J’ai sous les yeux un amas de disques durs, de cassettes mini-DV, de vidéos tournées avec le téléphone. Des centaines d’heures d’images, captées depuis 1998, plus intensément selon les périodes, au gré des événements importants, des voyages, des décès, des ivresses. Une archive personnelle foisonnante, chaotique aussi. J’y retrouve des fragments de vie, des instants de contemplation où la caméra se pose sur un paysage, des séquences volées au cœur du quotidien familial, des autoportraits tremblants, gênés, embarrassants même, tournés dans l’intimité d’une chambre, des essais esthétiques où je testais des cadres, des matières, des mouvements, les effets techniques d’une nouvelle caméra. Le plus souvent sans narration. Juste capter. Pour voir tomber, pour voir pleurer, grandir, disparaître, filmer l’éphémère.

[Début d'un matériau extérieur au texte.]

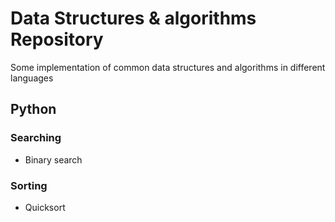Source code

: # Data Structures & algorithms Repository

Some implementation of common data structures and algorithms in different languages

## Python

### Searching

- Binary search

### Sorting

- Quicksort
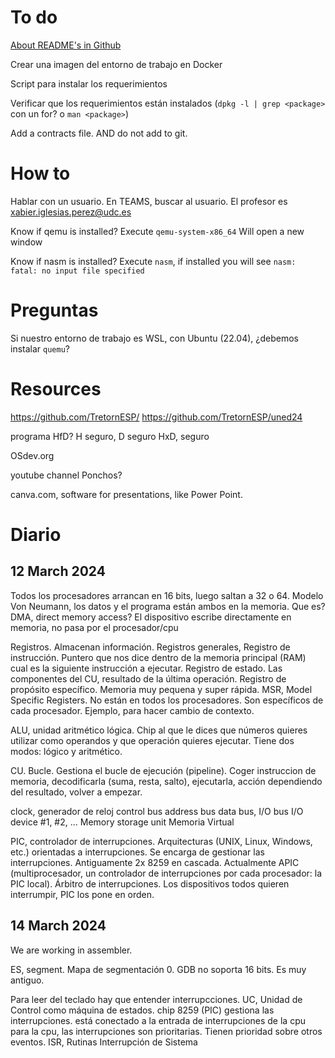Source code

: 
# To do
[About README's in Github][def]

Crear una imagen del entorno de trabajo en Docker

Script para instalar los requerimientos

Verificar que los requerimientos están instalados (`dpkg -l | grep <package>` con un for? o `man <package>`)

Add a contracts file. AND do not add to git.


# How to
Hablar con un usuario. En TEAMS, buscar al usuario. El profesor es xabier.iglesias.perez@udc.es

Know if qemu is installed? Execute
`qemu-system-x86_64`
Will open a new window 

Know if nasm is installed? Execute
`nasm`, if installed you will see `nasm: fatal: no input file specified`


[def]: https://docs.github.com/en/repositories/managing-your-repositorys-settings-and-features/customizing-your-repository/about-readmes


# Preguntas
Si nuestro entorno de trabajo es WSL, con Ubuntu (22.04), ¿debemos instalar `quemu`?


# Resources
https://github.com/TretornESP/
https://github.com/TretornESP/uned24

programa HfD? H seguro, D seguro
HxD, seguro

OSdev.org

youtube channel Ponchos?

canva.com, software for presentations, like Power Point.


# Diario
## 12 March 2024
Todos los procesadores arrancan en 16 bits, luego saltan a 32 o 64.
Modelo Von Neumann, los datos y el programa están ambos en la memoria.
Que es?
DMA, direct memory access? El dispositivo escribe directamente en memoria, no pasa por el procesador/cpu

Registros. Almacenan información. 
Registros generales, 
Registro de instrucción. Puntero que nos dice dentro de la memoria principal (RAM) cual es la siguiente instrucción a ejecutar.
Registro de estado. Las componentes del CU, resultado de la última operación.
Registro de propósito específico. 
Memoria muy pequena y super rápida. 
MSR, Model Specific Registers. No están en todos los procesadores. Son específicos de cada procesador. Ejemplo, para hacer cambio de contexto.

ALU, unidad aritmético lógica. Chip al que le dices que números quieres utilizar como operandos y que operación quieres ejecutar. Tiene dos modos: lógico y aritmético.

CU. Bucle. Gestiona el bucle de ejecución (pipeline). Coger instruccion de memoria, decodificarla (suma, resta, salto), ejecutarla, acción dependiendo del resultado, volver a empezar.

clock, generador de reloj
control bus
address bus
data bus, I/O bus
I/O device #1, #2, ... 
Memory storage unit
Memoria Virtual

PIC, controlador de interrupciones. Arquitecturas (UNIX, Linux, Windows, etc.) orientadas a interrupciones.
Se encarga de gestionar las interrupciones. Antiguamente 2x 8259 en cascada. Actualmente APIC (multiprocesador, un controlador de interrupciones por cada procesador: la PIC local).
Árbitro de interrupciones. Los dispositivos todos quieren interrumpir, PIC los pone en orden. 


## 14 March 2024
We are working in assembler.

ES, segment. Mapa de segmentación 0. 
GDB no soporta 16 bits. Es muy antiguo.

Para leer del teclado hay que entender interrupcciones. 
UC, Unidad de Control como máquina de estados.
chip 8259 (PIC) gestiona las interrupciones. está conectado a la entrada de interrupciones de la cpu
para la cpu, las interrupciones son prioritarias. Tienen prioridad sobre otros eventos.
ISR, Rutinas Interrupción de Sistema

Pourquoi ces images ? Le besoin de laisser une trace, de raconter mon histoire, d’exprimer une appréhension de la réalité, une mise à distance, l’impossibilité de trouver les bons mots, survivre, vivre, semer. Au fil des années j’ai réussi à faire accepter l’appareil là où je circulais, aux personnes que je rencontrais. De ces images est né un essai cinématographique qui n’a pas abouti Devant moi malgré un premier rough-cut obtenu en 2009. Je me posais en témoin. L’année qui suit j’extrais de ces heures de captation L’Ombre des Arbres n’existe plus (2010), dont le plan séquence central révèle la dispersion des cendres de mon père et de la prise en charge d’un patrimoine familial. Aujourd’hui, l’idée me traverse d’en faire quelque chose. Un film ? Une installation ? Un journal éclaté ? J’ignore encore la forme, je me laisse d’abord happer par la matière brute. Je redécouvre ces moments avec la distance du temps, avec une tendresse teintée de doute et d’ironie. Certaines images me semblent appartenir à quelqu’un d’autre, d’autres réveillent des souvenirs vifs, intacts.

Ce projet, s’il en devient un, parlera peut-être de la mémoire, du regard que l’on porte sur son propre passé, sur ce qu’on a choisi de filmer sans raison. J’avance à tâtons, je visionne, je prends des notes. Peu à peu, un fil pourrait émerger, une ligne qui relierait ces instants épars. Pour l’instant, il s’agit surtout d’un dialogue avec ces images dormantes, une tentative de comprendre ce qu’elles disent encore, et ce que je peux en faire aujourd’hui. Pour l’instant, j’en partage quelques-unes.